Are you interested in the origins of English words and how to make sense of how they relate, even when such links may appear far-fetched?

This Site is for You!

Many origins and links can be explained by understanding the ‘sound-codes’ which link consonants across words that English has inherited from its Germanic past and those that it has borrowed from languages that like English descend from a common source, over 5,000 years ago.

Academic work over the past 250 years has provided a solid basis for understanding such links, but very few of the millions of people who take an interest in words have had the opportunity to learn the relatively simple patterns that exist, even among words you very commonly use yourself.

This website is designed to spread knowledge of these links in an accessible way. Over the next several months, you will be able to read some 50 short blogs that aim to do that. In almost every case, these blogs will end with questions to enable you to check your understanding before reading the next blog. (After blog 12, you will need to subscribe to see the answers: there is no charge for doing this.)
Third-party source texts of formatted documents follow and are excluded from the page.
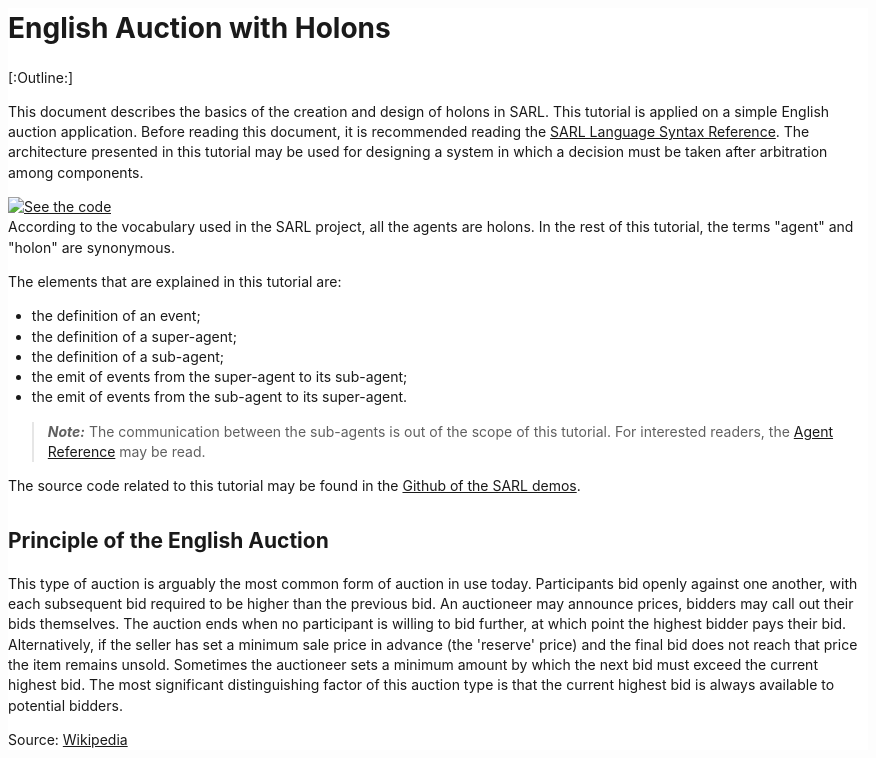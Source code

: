 # English Auction with Holons

[:Outline:]

This document describes the basics of the creation and design of holons in SARL. This tutorial is applied
on a simple English auction application. Before reading this document, it is recommended reading
the [SARL Language Syntax Reference](../../lang/index.md).
The architecture presented in this tutorial may be used for designing a system in which a decision must be
taken after arbitration among components. 

<div class="bt-download">
<a href="[:githublnk!]"><img alt="See the code" src="[:sarl.url!]/images/download-icon.png"/></a>
</div>
According to the vocabulary used in the SARL project, all the agents are holons. In the rest of this tutorial,
the terms "agent" and "holon" are synonymous. 

The elements that are explained in this tutorial are:

* the definition of an event;
* the definition of a super-agent;
* the definition of a sub-agent;
* the emit of events from the super-agent to its sub-agent;
* the emit of events from the sub-agent to its super-agent.

> **_Note:_** The communication between the sub-agents is out of the scope of this tutorial. For interested
> readers, the [Agent Reference](../../lang/aop/Agent.md) may be read.

The source code related to this tutorial may be found in the
[Github of the SARL demos]([:githublnk]{[:examples.gitbase.url!]/io-sarl-tutorials-holonicauction/src/main/sarl/io/sarl/examples/holonicauction}).


## Principle of the English Auction

This type of auction is arguably the most common form of auction in use today. 
Participants bid openly against one another, with each subsequent bid required to
be higher than the previous bid. An auctioneer may announce prices, bidders
may call out their bids themselves.
The auction ends when no participant is willing to bid further, at which
point the highest bidder pays their bid.
Alternatively, if the seller has set a minimum sale price in advance
(the 'reserve' price) and the final bid does not reach that price the item
remains unsold.
Sometimes the auctioneer sets a minimum amount by which the next bid must
exceed the current highest bid. The most significant distinguishing factor of
this auction type is that the current highest bid is always available to
potential bidders.

Source: [Wikipedia](https://en.wikipedia.org/wiki/Auction)
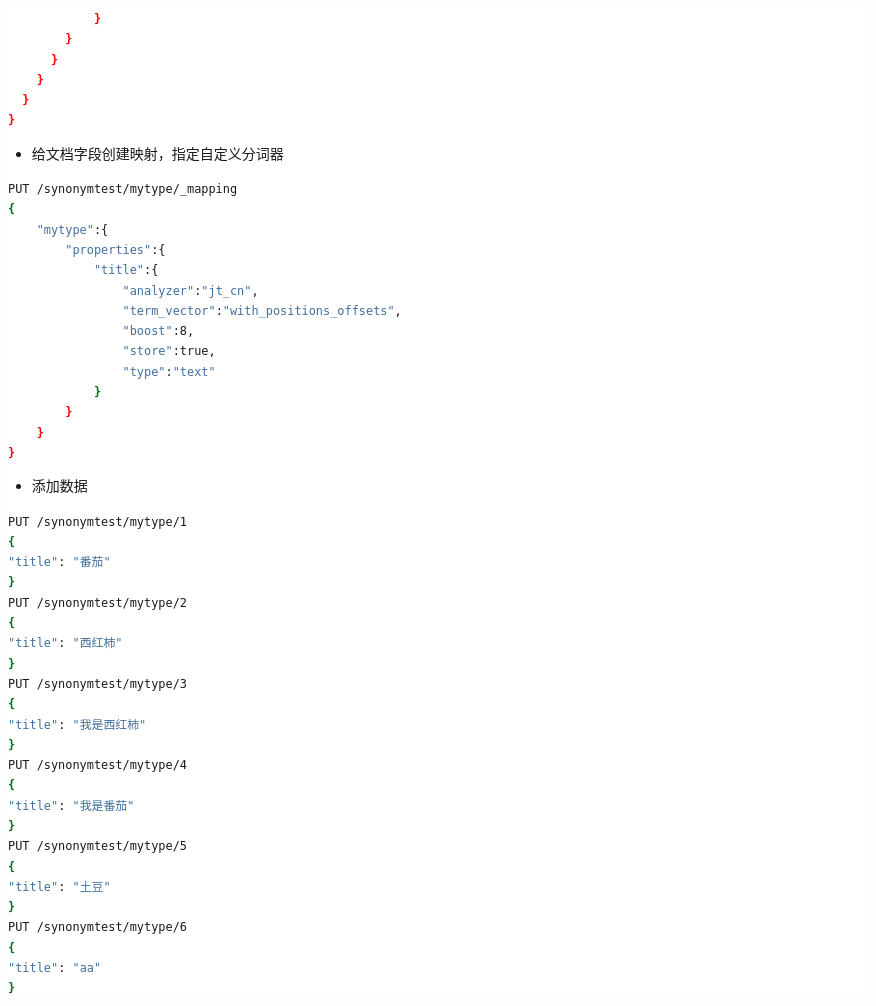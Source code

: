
 ```bash
            }
        }
      }
    }
  }
}
```

* 给文档字段创建映射，指定自定义分词器

```bash
PUT /synonymtest/mytype/_mapping
{
    "mytype":{
        "properties":{
            "title":{
                "analyzer":"jt_cn",
                "term_vector":"with_positions_offsets",
                "boost":8,
                "store":true,
                "type":"text"
            }
        }
    }
}
```

* 添加数据

```bash
PUT /synonymtest/mytype/1
{
"title": "番茄"
}
PUT /synonymtest/mytype/2
{
"title": "西红柿"
}
PUT /synonymtest/mytype/3
{
"title": "我是西红柿"
}
PUT /synonymtest/mytype/4
{
"title": "我是番茄"
}
PUT /synonymtest/mytype/5
{
"title": "土豆"
}
PUT /synonymtest/mytype/6
{
"title": "aa"
}
```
Share with your friends and colleagues with an interest in words, and enjoy!

My Background

I was given an interest in words, first by my mother and then more specifically on word-origins by my teacher of Greek at school. That encouraged me to specialise in linguistics in my final year of a Classics degree in Cambridge, back in the 1960s. While that taught me some of the basics of how Indo-European languages relate, it seemed that most of the issues had already been extensively researched, and I decided not to continue in academia.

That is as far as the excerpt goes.